To do: Work out how many lines of the entries have the word "Skills" in them. Respond with that number only.

[Records provided]

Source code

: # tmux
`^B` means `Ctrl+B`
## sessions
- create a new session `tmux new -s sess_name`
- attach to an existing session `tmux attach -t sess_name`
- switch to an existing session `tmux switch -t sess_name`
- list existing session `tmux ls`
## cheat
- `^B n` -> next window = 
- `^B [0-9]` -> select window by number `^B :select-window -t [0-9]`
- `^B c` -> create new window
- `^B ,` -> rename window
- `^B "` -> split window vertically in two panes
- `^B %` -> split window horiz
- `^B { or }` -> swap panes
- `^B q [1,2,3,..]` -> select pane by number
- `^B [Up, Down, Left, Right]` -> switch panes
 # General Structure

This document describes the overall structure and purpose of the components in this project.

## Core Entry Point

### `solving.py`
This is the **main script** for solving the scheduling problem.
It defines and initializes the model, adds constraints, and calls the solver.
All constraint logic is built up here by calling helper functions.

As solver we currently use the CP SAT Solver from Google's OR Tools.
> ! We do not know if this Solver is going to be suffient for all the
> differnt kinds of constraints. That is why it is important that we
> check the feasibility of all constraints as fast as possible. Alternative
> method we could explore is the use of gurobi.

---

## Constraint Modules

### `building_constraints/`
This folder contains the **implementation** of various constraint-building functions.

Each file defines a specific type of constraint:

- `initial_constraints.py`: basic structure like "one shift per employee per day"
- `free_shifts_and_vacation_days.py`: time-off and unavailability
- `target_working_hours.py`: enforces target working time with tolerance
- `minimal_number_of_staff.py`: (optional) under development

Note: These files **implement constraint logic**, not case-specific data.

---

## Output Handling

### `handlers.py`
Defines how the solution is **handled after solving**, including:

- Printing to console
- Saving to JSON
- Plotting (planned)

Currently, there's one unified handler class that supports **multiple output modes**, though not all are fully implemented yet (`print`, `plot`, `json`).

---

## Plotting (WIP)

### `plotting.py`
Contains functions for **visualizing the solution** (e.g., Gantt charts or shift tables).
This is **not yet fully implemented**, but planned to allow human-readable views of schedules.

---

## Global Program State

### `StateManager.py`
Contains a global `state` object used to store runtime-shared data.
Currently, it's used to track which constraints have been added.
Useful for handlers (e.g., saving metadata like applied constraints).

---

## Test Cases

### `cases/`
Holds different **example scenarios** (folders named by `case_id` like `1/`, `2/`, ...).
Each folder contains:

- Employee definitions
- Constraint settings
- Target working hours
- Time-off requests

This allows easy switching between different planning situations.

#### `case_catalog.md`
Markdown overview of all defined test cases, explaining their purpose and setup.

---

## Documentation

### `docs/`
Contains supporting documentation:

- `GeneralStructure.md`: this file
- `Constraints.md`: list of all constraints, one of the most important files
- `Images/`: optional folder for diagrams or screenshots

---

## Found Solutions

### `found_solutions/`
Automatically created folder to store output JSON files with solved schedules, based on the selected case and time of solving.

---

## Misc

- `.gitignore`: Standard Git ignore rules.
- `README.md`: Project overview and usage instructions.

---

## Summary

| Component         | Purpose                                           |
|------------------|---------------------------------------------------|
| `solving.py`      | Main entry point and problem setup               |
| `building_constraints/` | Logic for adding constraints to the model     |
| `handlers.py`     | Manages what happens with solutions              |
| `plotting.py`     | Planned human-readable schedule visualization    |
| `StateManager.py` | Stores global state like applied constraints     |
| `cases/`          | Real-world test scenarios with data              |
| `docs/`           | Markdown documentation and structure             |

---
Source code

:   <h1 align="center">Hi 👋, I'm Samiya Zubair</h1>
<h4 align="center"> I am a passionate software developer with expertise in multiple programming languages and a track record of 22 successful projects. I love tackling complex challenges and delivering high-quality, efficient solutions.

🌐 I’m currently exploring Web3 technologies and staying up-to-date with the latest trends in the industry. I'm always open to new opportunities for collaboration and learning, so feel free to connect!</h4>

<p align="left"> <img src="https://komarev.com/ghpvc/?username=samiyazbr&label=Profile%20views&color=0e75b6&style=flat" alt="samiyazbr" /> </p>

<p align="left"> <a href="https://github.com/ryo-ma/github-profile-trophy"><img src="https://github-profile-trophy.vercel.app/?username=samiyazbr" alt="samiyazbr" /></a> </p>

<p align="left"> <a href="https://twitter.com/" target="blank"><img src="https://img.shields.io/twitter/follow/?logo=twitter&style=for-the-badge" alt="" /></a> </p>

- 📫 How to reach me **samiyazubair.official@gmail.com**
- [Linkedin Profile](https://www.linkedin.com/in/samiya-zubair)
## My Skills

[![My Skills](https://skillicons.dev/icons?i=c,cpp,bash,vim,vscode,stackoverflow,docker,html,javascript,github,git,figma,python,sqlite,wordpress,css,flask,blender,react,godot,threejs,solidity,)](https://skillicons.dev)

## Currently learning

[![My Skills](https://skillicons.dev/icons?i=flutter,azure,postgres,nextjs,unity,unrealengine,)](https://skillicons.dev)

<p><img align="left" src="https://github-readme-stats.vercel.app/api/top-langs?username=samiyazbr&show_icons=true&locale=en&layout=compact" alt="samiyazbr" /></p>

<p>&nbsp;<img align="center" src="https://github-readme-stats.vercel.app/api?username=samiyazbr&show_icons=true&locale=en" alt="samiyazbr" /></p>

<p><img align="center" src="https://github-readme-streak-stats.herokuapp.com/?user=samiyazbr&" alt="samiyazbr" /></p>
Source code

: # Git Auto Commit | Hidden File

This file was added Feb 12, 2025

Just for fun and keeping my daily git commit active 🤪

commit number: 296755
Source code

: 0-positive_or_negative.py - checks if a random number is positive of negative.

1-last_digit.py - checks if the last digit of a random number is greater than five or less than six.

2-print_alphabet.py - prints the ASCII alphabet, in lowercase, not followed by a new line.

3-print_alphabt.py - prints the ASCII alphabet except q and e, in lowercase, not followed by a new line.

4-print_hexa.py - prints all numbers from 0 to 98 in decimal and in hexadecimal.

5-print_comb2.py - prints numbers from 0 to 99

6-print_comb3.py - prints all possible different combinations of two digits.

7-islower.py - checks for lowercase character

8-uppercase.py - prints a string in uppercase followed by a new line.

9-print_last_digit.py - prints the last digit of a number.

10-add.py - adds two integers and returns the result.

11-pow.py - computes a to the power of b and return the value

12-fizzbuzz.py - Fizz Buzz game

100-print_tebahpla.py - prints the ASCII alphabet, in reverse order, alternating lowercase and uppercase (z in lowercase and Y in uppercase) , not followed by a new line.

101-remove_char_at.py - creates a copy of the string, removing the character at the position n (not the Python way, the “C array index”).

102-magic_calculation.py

[/Records provided]

Problem solution: 3